*** Opening of Data supplied ***

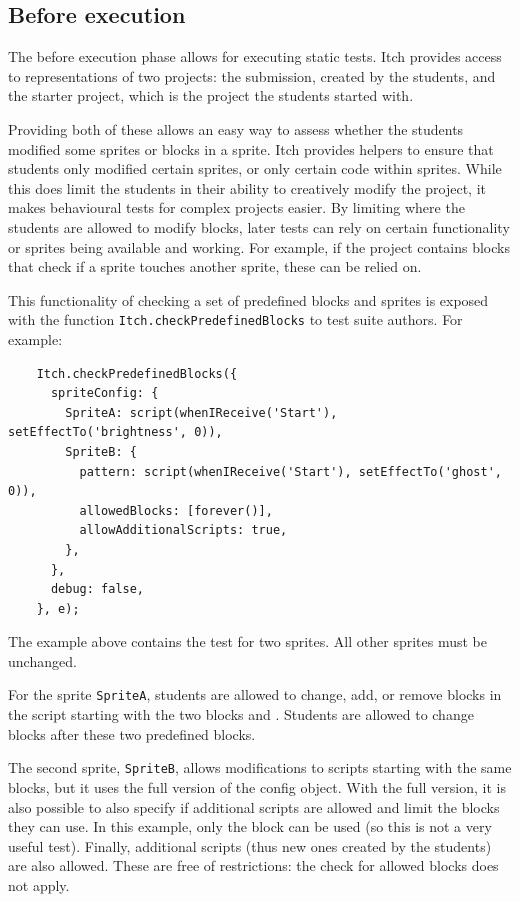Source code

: \documentclass[../main]{subfiles}
\begin{document}
\subsection{Before execution}\label{subsec:before-execution}

The before execution phase allows for executing static tests.
Itch provides access to representations of two projects: the submission, created by the students, and the starter project, which is the project the students started with.

Providing both of these allows an easy way to assess whether the students modified some sprites or blocks in a sprite.
Itch provides helpers to ensure that students only modified certain sprites, or only certain code within sprites.
While this does limit the students in their ability to creatively modify the project, it makes behavioural tests for complex projects easier.
By limiting where the students are allowed to modify blocks, later tests can rely on certain functionality or sprites being available and working.
For example, if the project contains blocks that check if a sprite touches another sprite, these can be relied on.

This functionality of checking a set of predefined blocks and sprites is exposed with the function \texttt{Itch.checkPredefinedBlocks} to test suite authors.
For example:

\begin{verbatim}
    Itch.checkPredefinedBlocks({
      spriteConfig: {
        SpriteA: script(whenIReceive('Start'), setEffectTo('brightness', 0)),
        SpriteB: {
          pattern: script(whenIReceive('Start'), setEffectTo('ghost', 0)),
          allowedBlocks: [forever()],
          allowAdditionalScripts: true,
        },
      },
      debug: false,
    }, e);
\end{verbatim}

The example above contains the test for two sprites.
All other sprites must be unchanged.

For the sprite \texttt{SpriteA}, students are allowed to change, add, or remove blocks in the script starting with the two blocks  and .
Students are allowed to change blocks after these two predefined blocks.

The second sprite, \texttt{SpriteB}, allows modifications to scripts starting with the same blocks, but it uses the full version of the config object.
With the full version, it is also possible to also specify if additional scripts are allowed and limit the blocks they can use.
In this example, only the  block can be used (so this is not a very useful test).
Finally, additional scripts (thus new ones created by the students) are also allowed.
These are free of restrictions: the check for allowed blocks does not apply.
\end{document}
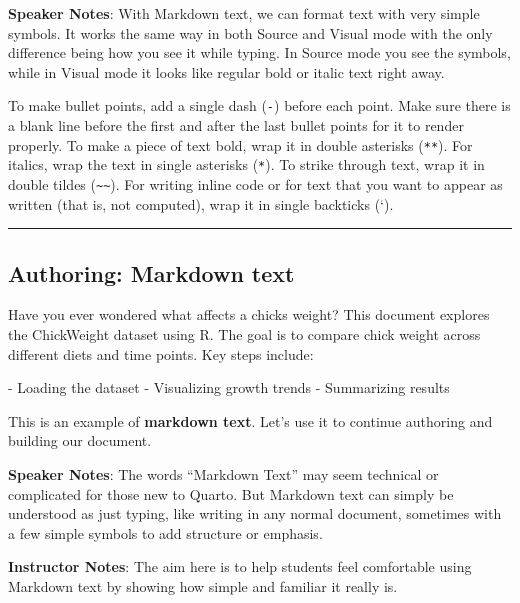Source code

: \documentclass[
  letterpaper,
  DIV=11,
  numbers=noendperiod]{scrartcl}
\newenvironment{Shaded}{\begin{snugshade}}{\end{snugshade}}
\newcommand{\NormalTok}[1]{\textcolor[rgb]{0.00,0.23,0.31}{#1}}
\begin{document}
\textbf{Speaker Notes}: With Markdown text, we can format text with very
simple symbols. It works the same way in both Source and Visual mode
with the only difference being how you see it while typing. In Source
mode you see the symbols, while in Visual mode it looks like regular
bold or italic text right away.

To make bullet points, add a single dash (\texttt{-}) before each point.
Make sure there is a blank line before the first and after the last
bullet points for it to render properly. To make a piece of text bold,
wrap it in double asterisks (\texttt{**}). For italics, wrap the text in
single asterisks (\texttt{*}). To strike through text, wrap it in double
tildes (\texttt{\textasciitilde{}\textasciitilde{}}). For writing inline
code or for text that you want to appear as written (that is, not
computed), wrap it in single backticks (`).

\begin{center}\rule{0.5\linewidth}{0.5pt}\end{center}

\subsection{Authoring: Markdown text}\label{authoring-markdown-text}

\begin{Shaded}
\begin{Highlighting}[]
\NormalTok{Have you ever wondered what affects a chick\textquotesingle{}s weight? }
\NormalTok{This document explores the ChickWeight dataset using R.  }
\NormalTok{The goal is to compare chick weight across different diets and time points.  }
\NormalTok{Key steps include:}

\NormalTok{{-} Loading the dataset  }
\NormalTok{{-} Visualizing growth trends  }
\NormalTok{{-} Summarizing results}
\end{Highlighting}
\end{Shaded}

This is an example of \textbf{markdown text}. Let's use it to continue
authoring and building our document.

\textbf{Speaker Notes}: The words ``Markdown Text'' may seem technical
or complicated for those new to Quarto. But Markdown text can simply be
understood as just typing, like writing in any normal document,
sometimes with a few simple symbols to add structure or emphasis.

\textbf{Instructor Notes}: The aim here is to help students feel
comfortable using Markdown text by showing how simple and familiar it
really is.
\end{document}

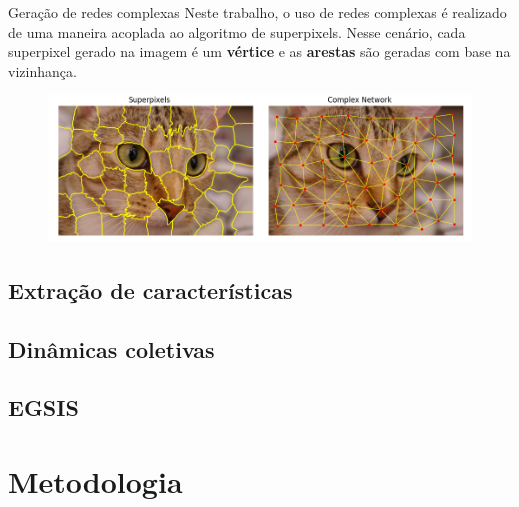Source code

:\documentclass{templatebeamerufc/libs/ufc_format}
\begin{document}
\begin{frame}{Geração de redes complexas}
  Neste trabalho, o uso de redes complexas é realizado de uma maneira
acoplada ao algoritmo de superpixels. Nesse cenário, cada superpixel
gerado na imagem é um \textbf{vértice} e as \textbf{arestas} são
geradas com base na vizinhança.

\begin{figure}\label{fig:slic}
     \centering
        \includegraphics[scale=0.32]{figuras/complex-networks-simplified}
   \end{figure}
\end{frame}

\subsection{Extração de características}
\subsection{Dinâmicas coletivas}
\subsection{EGSIS}

\section{Metodologia}

\end{document}
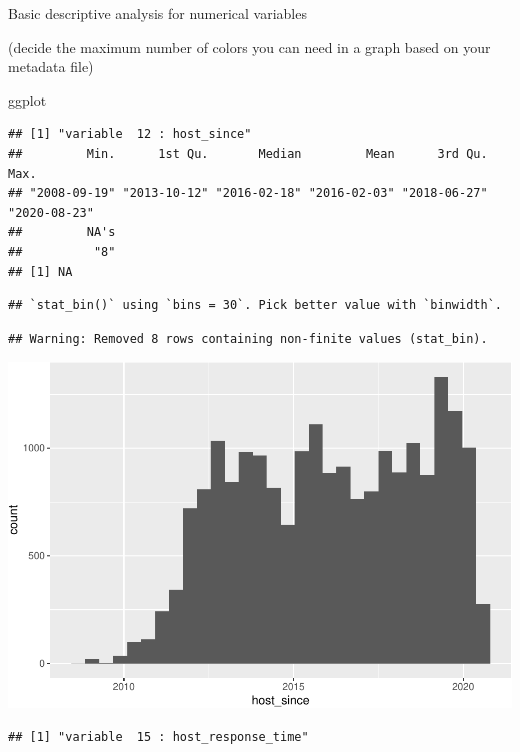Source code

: Basic descriptive analysis for numerical variables

(decide the maximum number of colors you can need in a graph based on
your metadata file)

ggplot

\begin{verbatim}
## [1] "variable  12 : host_since"
##         Min.      1st Qu.       Median         Mean      3rd Qu.         Max. 
## "2008-09-19" "2013-10-12" "2016-02-18" "2016-02-03" "2018-06-27" "2020-08-23" 
##         NA's 
##          "8" 
## [1] NA
\end{verbatim}

\begin{verbatim}
## `stat_bin()` using `bins = 30`. Pick better value with `binwidth`.
\end{verbatim}

\begin{verbatim}
## Warning: Removed 8 rows containing non-finite values (stat_bin).
\end{verbatim}

\includegraphics{anal_files/figure-latex/unnamed-chunk-9-1.pdf}

\begin{verbatim}
## [1] "variable  15 : host_response_time"
\end{verbatim}

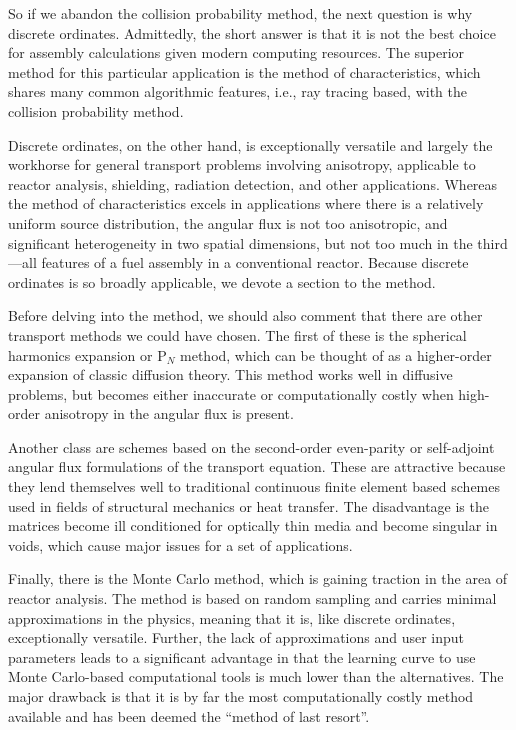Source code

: So if we abandon the collision probability method, the next question is why discrete ordinates. Admittedly, the short answer is that it is not the best choice for assembly calculations given modern computing resources. The superior method for this particular application is the method of characteristics, which shares many common algorithmic features, i.e., ray tracing based, with the collision probability method. 

Discrete ordinates, on the other hand, is exceptionally versatile and largely the workhorse for general transport problems involving anisotropy, applicable to reactor analysis, shielding, radiation detection, and other applications. Whereas the method of characteristics excels in applications where there is a relatively uniform source distribution, the angular flux is not too anisotropic, and significant heterogeneity in two spatial dimensions, but not too much in the third---all features of a fuel assembly in a conventional reactor. Because discrete ordinates is so broadly applicable, we devote a section to the method.

Before delving into the method, we should also comment that there are other transport methods we could have chosen. The first of these is the spherical harmonics expansion or P$_N$ method, which can be thought of as a higher-order expansion of classic diffusion theory. This method works well in diffusive problems, but becomes either inaccurate or computationally costly when high-order anisotropy in the angular flux is present. 

Another class are schemes based on the second-order even-parity or self-adjoint angular flux formulations of the transport equation. These are attractive because they lend themselves well to traditional continuous finite element based schemes used in fields of structural mechanics or heat transfer. The disadvantage is the matrices become ill conditioned for optically thin media and become singular in voids, which cause major issues for a set of applications. 

Finally, there is the Monte Carlo method, which is gaining traction in the area of reactor analysis. The method is based on random sampling and carries minimal approximations in the physics, meaning that it is, like discrete ordinates, exceptionally versatile. Further, the lack of approximations and user input parameters leads to a significant advantage in that the learning curve to use Monte Carlo-based computational tools is much lower than the alternatives. The major drawback is that it is by far the most computationally costly method available and has been deemed the ``method of last resort''.

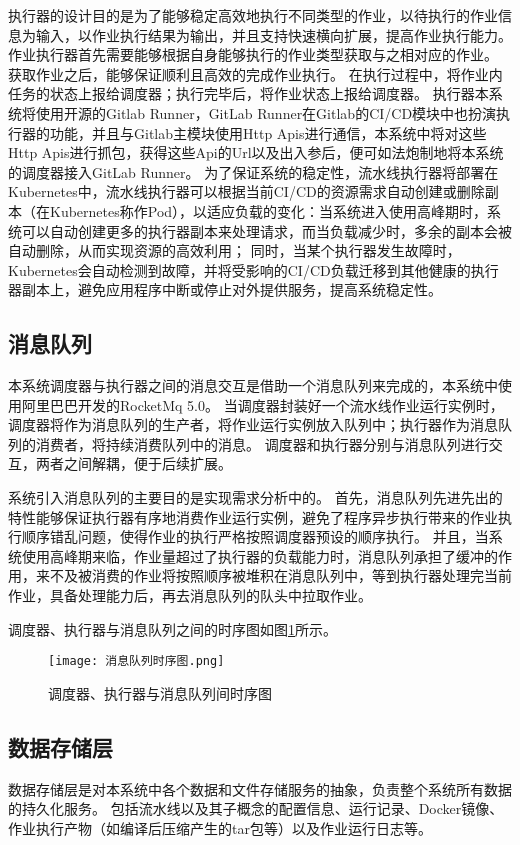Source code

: 执行器的设计目的是为了能够稳定高效地执行不同类型的作业，以待执行的作业信息为输入，以作业执行结果为输出，并且支持快速横向扩展，提高作业执行能力。
作业执行器首先需要能够根据自身能够执行的作业类型获取与之相对应的作业。
获取作业之后，能够保证顺利且高效的完成作业执行。
在执行过程中，将作业内任务的状态上报给调度器；执行完毕后，将作业状态上报给调度器。
执行器本系统将使用开源的Gitlab Runner，GitLab Runner在Gitlab的CI/CD模块中也扮演执行器的功能，并且与Gitlab主模块使用Http Apis进行通信，本系统中将对这些Http Apis进行抓包，获得这些Api的Url以及出入参后，便可如法炮制地将本系统的调度器接入GitLab Runner。
为了保证系统的稳定性，流水线执行器将部署在Kubernetes中，流水线执行器可以根据当前CI/CD的资源需求自动创建或删除副本（在Kubernetes称作Pod），以适应负载的变化：当系统进入使用高峰期时，系统可以自动创建更多的执行器副本来处理请求，而当负载减少时，多余的副本会被自动删除，从而实现资源的高效利用；
同时，当某个执行器发生故障时，Kubernetes会自动检测到故障，并将受影响的CI/CD负载迁移到其他健康的执行器副本上，避免应用程序中断或停止对外提供服务，提高系统稳定性。

\subsection{消息队列}

本系统调度器与执行器之间的消息交互是借助一个消息队列来完成的，本系统中使用阿里巴巴开发的RocketMq 5.0。
当调度器封装好一个流水线作业运行实例时，调度器将作为消息队列的生产者，将作业运行实例放入队列中；执行器作为消息队列的消费者，将持续消费队列中的消息。
调度器和执行器分别与消息队列进行交互，两者之间解耦，便于后续扩展。

系统引入消息队列的主要目的是实现需求分析中的。
首先，消息队列先进先出的特性能够保证执行器有序地消费作业运行实例，避免了程序异步执行带来的作业执行顺序错乱问题，使得作业的执行严格按照调度器预设的顺序执行。
并且，当系统使用高峰期来临，作业量超过了执行器的负载能力时，消息队列承担了缓冲的作用，来不及被消费的作业将按照顺序被堆积在消息队列中，等到执行器处理完当前作业，具备处理能力后，再去消息队列的队头中拉取作业。

调度器、执行器与消息队列之间的时序图如图\ref{fig:消息队列时序图}所示。

\begin{figure}[h]
  \centering
  \texttt{[image: 消息队列时序图.png]}
  \caption{调度器、执行器与消息队列间时序图}
  \label{fig:消息队列时序图}
\end{figure}

\subsection{数据存储层}
数据存储层是对本系统中各个数据和文件存储服务的抽象，负责整个系统所有数据的持久化服务。
包括流水线以及其子概念的配置信息、运行记录、Docker镜像、作业执行产物（如编译后压缩产生的tar包等）以及作业运行日志等。

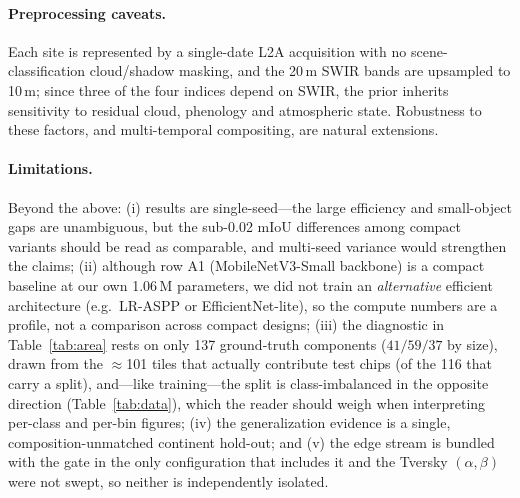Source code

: \documentclass[review]{elsarticle}
\begin{document}
\paragraph{Preprocessing caveats.}
Each site is represented by a single-date L2A acquisition with no scene-classification
cloud/shadow masking, and the \num{20}\,m SWIR bands are upsampled to \num{10}\,m; since
three of the four indices depend on SWIR, the prior inherits sensitivity to residual cloud,
phenology and atmospheric state. Robustness to these factors, and multi-temporal
compositing, are natural extensions.

\paragraph{Limitations.}
Beyond the above: (i) results are single-seed---the large efficiency and small-object gaps
are unambiguous, but the sub-\num{0.02} mIoU differences among compact variants should be
read as comparable, and multi-seed variance would strengthen the claims; (ii) although row A1
(MobileNetV3-Small backbone) is a compact baseline at our own \num{1.06}\,M parameters, we did
not train an \emph{alternative} efficient architecture (e.g.\ LR-ASPP or EfficientNet-lite),
so the compute numbers are a profile, not a comparison across compact designs; (iii) the
diagnostic in Table~\ref{tab:area} rests on only \num{137} ground-truth components
($\num{41}/\num{59}/\num{37}$ by size), drawn from the $\approx$\num{101} tiles that actually
contribute test chips (of the \num{116} that carry a split), and---like training---the split
is class-imbalanced in the opposite direction (Table~\ref{tab:data}), which the reader should
weigh when interpreting per-class and per-bin figures;
(iv) the generalization evidence is a single, composition-unmatched continent hold-out; and
(v) the edge stream is bundled with the gate in the only configuration that includes it and
the Tversky $(\alpha,\beta)$ were not swept, so neither is independently isolated.

\end{document}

*** Close of Data supplied ***

Requirement
With "asterisks" as the word to match, copy each line of the records that has it.

Solution
wrap it in double asterisks (\texttt{**}). For italics, wrap the text in
single asterisks (\texttt{*}). To strike through text, wrap it in double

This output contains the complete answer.